Monday, September 15, 2014

Why Use Car Seats?


     If you’ve got young kids and Senior Citizen parents, I am pretty sure you’ve heard them say not just once but a couple of times that “We didn’t use those things when you were a baby.” And they were probably pertaining to any of the following (or more):

a.     Car Seat (They just put us in their lap)
b.     Baby Carrier (All you need are strong arms!)
c.     Baby Monitor (THEY were the monitors)
d.     Diaper Genie (There were no disposables then)
e.     Sterilizer (All they had to do was boil water in a sauce pan to sterilize bottles)
f.      Nursing Pillow (Again, arms were all they needed)

     You have to admit, all of the above items do make life easier for today’s parents – parents in a fast-paced technologically advanced world. Convenience is the magic word for most of us. And why would we say no? Why make things hard when we are blessed with inventions that make it easy? I personally feel that without most of the above items mentioned (I don’t own a baby monitor or diaper genie), it would be more difficult for me to be a hands on mom, especially when I’m out with the kids.

      Let me focus though on the first item – Car Seats. I believe that this product was a great invention. It keeps babies, toddlers and young children safe while riding a vehicle, and is convenient for parents who are traveling with their kids. In our country, yayas if not parents, take the place of car seats. This though isn’t the safest alternative for traveling especially in highways where cars travel fast. It has been proven that car seats provide protection in the case of accidents and reduces the risk of death or serious injuries (as long as the car seat is installed properly). Check out the facts here at CDC Injury & Prevention Control: Motor Vehicle Safety.

      Another thing that I appreciate about car seats besides providing safety for my children is that when I drive and have no one else with me, I can travel with both my toddler and preschooler easily. They just stay buckled into their seats while I drive to our destination. Without a car seat, I don’t think I would be able to take my toddler along with me on my own (because she will most likely play with the windows and locks or bump her head inside the car while we’re moving). Car seats do provide the assistance I need when I have no extra set of helping hands (or bodies!).

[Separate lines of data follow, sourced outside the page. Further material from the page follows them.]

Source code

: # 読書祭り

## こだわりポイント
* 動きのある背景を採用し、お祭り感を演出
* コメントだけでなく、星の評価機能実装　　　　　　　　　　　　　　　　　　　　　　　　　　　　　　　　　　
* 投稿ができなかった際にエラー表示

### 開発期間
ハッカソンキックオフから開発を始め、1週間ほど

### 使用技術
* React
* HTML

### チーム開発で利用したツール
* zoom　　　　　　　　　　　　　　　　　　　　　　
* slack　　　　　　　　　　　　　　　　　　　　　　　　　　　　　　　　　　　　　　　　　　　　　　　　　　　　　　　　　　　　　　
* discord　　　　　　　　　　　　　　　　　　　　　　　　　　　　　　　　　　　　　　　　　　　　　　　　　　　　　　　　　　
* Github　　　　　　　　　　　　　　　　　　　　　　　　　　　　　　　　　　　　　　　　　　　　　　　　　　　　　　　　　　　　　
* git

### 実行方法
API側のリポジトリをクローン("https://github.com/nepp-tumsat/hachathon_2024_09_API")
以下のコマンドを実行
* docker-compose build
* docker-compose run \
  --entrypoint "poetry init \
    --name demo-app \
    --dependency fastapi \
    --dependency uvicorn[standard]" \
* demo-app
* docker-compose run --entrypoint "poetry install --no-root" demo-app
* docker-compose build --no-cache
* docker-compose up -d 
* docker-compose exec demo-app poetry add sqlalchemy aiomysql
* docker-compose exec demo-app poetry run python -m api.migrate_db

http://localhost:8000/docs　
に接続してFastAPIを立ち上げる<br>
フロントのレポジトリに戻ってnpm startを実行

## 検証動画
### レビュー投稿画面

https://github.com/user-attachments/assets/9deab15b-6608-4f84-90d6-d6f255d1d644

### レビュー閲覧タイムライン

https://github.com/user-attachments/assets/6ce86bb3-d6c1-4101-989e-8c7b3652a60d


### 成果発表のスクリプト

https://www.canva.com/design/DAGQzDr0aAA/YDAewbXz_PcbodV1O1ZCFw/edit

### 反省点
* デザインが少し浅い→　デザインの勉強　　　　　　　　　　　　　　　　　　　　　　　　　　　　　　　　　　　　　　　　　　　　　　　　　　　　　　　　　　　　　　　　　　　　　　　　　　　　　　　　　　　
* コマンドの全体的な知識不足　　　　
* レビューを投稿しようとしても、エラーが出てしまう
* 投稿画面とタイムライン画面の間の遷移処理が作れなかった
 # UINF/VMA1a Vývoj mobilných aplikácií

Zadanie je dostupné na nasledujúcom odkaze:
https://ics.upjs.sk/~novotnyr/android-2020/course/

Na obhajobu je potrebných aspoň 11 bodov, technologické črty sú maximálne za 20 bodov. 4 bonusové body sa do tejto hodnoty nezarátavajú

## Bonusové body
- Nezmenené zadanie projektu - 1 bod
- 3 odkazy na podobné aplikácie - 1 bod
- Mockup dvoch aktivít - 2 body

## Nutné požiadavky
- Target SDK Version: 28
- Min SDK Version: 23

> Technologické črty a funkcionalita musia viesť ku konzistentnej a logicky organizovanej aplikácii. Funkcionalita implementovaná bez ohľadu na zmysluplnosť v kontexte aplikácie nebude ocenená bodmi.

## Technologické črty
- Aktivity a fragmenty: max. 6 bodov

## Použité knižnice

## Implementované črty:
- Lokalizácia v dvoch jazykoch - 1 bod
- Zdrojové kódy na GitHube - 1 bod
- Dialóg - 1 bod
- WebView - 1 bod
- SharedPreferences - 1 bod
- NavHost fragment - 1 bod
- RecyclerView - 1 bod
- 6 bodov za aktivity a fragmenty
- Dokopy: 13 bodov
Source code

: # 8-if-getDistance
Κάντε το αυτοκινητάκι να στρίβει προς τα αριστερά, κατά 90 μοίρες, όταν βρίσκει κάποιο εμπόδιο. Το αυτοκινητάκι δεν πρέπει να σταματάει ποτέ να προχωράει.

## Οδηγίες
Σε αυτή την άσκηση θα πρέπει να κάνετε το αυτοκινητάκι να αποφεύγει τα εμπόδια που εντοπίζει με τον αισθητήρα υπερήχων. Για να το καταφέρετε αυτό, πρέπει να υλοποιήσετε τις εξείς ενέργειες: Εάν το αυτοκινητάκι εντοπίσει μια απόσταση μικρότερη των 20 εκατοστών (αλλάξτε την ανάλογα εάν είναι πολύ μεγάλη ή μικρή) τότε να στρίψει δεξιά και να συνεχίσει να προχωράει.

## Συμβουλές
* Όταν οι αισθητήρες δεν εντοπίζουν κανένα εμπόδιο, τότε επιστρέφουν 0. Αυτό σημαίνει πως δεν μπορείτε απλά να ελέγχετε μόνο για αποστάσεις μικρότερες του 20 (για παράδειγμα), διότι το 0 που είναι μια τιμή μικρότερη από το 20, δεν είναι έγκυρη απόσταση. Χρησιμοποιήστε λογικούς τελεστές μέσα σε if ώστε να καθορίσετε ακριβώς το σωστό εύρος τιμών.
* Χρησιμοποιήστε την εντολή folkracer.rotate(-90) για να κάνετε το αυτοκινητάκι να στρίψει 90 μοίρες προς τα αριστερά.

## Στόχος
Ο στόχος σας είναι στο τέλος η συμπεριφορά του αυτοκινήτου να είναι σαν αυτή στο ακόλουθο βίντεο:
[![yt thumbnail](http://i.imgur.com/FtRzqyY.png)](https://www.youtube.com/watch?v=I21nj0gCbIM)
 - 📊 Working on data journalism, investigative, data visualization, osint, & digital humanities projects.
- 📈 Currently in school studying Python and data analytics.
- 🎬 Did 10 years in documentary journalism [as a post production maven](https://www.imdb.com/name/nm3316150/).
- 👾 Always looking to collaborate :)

      For me, car seats also help teach kids to be disciplined. I am fortunate that my girls hardly boycott the car seat, and they know that whenever they will be riding the car or van, they will be sitting in one. No ifs, no buts. It’s just part of our rules of safety. Occasionally, my toddler Natalie would object to this when she can’t wait for her milk anymore and we just try to pacify her until we get home since it usually isn’t a far ride (and thankfully this hasn’t happened in longer trips because we make sure she’s well fed before leaving and we have snacks on the go). It really just takes getting used to for both kids and adults.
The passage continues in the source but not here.